Lawrence Tanner, Negosentro | All business is risky, but some businesses inherently come with a particularly high degree of risk. Banks, merchant account providers, and other invaluable partners and suppliers are typically less interested in working with high-risk businesses, making it even more difficult for some entrepreneurs to find success.
If you are wondering whether your business could be high risk, the following five factors might give you a clue. Fortunately, if you find out you do fall within that dreaded financial category, you shouldn’t fret: You can find financial services, anyway.
5 Reasons Your Risk Level Is Rising
Plenty of risks within business are unforeseen and unforeseeable; they arise due to poor decision-making or fluctuations within the market. Some risks are calculated by entrepreneurs because they have the opportunity to be exceedingly lucrative. Both cases contribute to the overall riskiness of your business, as demonstrated by these five most common causes of risk:
1. Your Industry
Some industries are known to experience higher turnover rates. For example, restaurants tend to have shorter lifespans because it is typically difficult for eateries to distinguish themselves from competition. Because businesses in certain industries are more prone to failure, financial services providers are less likely to work with them.

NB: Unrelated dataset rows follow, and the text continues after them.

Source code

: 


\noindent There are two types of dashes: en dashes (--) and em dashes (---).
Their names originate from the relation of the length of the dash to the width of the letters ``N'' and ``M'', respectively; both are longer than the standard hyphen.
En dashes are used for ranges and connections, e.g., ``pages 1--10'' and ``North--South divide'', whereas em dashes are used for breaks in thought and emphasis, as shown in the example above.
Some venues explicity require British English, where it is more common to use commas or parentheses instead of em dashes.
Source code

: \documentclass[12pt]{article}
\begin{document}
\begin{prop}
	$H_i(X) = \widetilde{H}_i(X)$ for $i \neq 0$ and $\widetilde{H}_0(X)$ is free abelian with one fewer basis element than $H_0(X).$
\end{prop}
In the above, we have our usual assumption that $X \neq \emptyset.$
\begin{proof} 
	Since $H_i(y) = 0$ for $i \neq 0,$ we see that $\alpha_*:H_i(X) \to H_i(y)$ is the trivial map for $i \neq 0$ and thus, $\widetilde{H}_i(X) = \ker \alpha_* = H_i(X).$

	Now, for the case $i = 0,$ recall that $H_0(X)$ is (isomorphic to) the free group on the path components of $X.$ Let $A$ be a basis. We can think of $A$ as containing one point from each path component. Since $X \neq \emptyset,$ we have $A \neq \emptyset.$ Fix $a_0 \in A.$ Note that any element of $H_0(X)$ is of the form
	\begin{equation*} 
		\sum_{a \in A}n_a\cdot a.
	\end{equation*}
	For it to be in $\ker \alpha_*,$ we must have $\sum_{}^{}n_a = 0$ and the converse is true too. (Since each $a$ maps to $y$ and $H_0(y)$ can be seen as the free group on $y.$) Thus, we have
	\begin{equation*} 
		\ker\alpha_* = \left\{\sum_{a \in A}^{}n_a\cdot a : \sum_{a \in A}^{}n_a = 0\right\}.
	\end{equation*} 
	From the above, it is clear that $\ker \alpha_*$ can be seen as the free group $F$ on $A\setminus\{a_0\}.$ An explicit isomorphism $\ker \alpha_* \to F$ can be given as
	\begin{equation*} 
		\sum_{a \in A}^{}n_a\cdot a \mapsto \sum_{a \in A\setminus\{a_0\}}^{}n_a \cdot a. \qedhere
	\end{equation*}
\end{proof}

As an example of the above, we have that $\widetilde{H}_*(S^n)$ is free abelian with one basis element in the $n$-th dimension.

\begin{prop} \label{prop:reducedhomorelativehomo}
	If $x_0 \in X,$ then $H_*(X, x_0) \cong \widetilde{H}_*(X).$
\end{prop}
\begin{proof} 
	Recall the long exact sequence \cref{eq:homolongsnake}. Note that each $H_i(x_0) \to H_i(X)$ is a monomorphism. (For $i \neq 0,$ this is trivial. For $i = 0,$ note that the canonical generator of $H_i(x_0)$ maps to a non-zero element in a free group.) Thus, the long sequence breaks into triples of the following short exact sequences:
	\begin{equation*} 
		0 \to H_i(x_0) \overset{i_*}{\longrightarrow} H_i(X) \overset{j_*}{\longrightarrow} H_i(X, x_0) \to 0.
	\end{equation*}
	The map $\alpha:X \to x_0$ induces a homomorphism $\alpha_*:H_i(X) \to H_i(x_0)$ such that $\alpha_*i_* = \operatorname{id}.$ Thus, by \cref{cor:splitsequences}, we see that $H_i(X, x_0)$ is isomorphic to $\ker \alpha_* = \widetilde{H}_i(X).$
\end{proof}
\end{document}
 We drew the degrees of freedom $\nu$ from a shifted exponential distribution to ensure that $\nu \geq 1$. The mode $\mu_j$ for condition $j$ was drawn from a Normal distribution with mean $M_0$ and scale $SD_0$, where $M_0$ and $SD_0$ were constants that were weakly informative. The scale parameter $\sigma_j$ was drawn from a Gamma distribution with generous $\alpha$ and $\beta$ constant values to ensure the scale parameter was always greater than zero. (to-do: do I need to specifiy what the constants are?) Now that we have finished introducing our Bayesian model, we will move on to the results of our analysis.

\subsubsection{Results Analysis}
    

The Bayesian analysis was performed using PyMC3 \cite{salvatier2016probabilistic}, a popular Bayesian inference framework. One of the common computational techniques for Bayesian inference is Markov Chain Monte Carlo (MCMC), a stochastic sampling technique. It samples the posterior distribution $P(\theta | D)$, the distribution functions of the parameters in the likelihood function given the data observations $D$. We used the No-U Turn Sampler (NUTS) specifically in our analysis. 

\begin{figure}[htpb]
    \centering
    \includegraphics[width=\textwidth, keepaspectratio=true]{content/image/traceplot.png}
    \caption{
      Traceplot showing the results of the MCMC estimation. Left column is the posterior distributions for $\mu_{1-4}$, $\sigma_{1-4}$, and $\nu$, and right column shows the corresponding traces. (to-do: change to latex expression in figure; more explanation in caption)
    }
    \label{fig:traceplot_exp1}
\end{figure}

Additionally, if your industry is incredibly niche or novel and unique, you are unlikely to find overwhelming financial support. Most investors want proof that your business idea is profitable, so if you are the first business of your kind, you won’t find many backers.
2. Your Expense
While all businesses need some upfront investment, your business might require excessive amounts of money and effort well before you or your investors know it will pay off. For example, new car manufacturers are few and far between because of the extreme expense of designing new vehicles, testing them, and building enough to sell — all before it is known whether customers will like or support the new brand.
3. Your Image
Most people view industries in different lights. For example, a grocery store is a wholesome and practical business whereas an adult entertainment company can be objectionable or at least controversial. Plenty of investors are hesitant to support businesses that might negatively impact their image. There are a surprising number of businesses that fall victim to this factor, including legal casinos or gaming sites, legal marijuana dispensaries and tobacco and vape shops, telemarketing services, dating services, and magazines. If you have a potentially scandalous business attached to your name, you will likely find it more difficult to find funding.
4. Your Experience
At some point, everyone is a first-time business owner. Unfortunately, first timers tend to make an inordinate number of mistakes, drastically increasing their riskiness. Plenty of entrepreneurs don’t find success until their third or fourth business endeavor, and financers are aware of the steep increase in knowledge and skill that occurs only after your first business attempt.
5. Your History
If you aren’t a first-time entrepreneur, your history as a business owner will impact your ability to run your current enterprise. Almost all financial services as well as most potential partners and suppliers will check your credit history — personal and professional — in search of risky events in your past. Some of the worst incidents are being branded a terminated merchant or having no credit card processing history whatsoever.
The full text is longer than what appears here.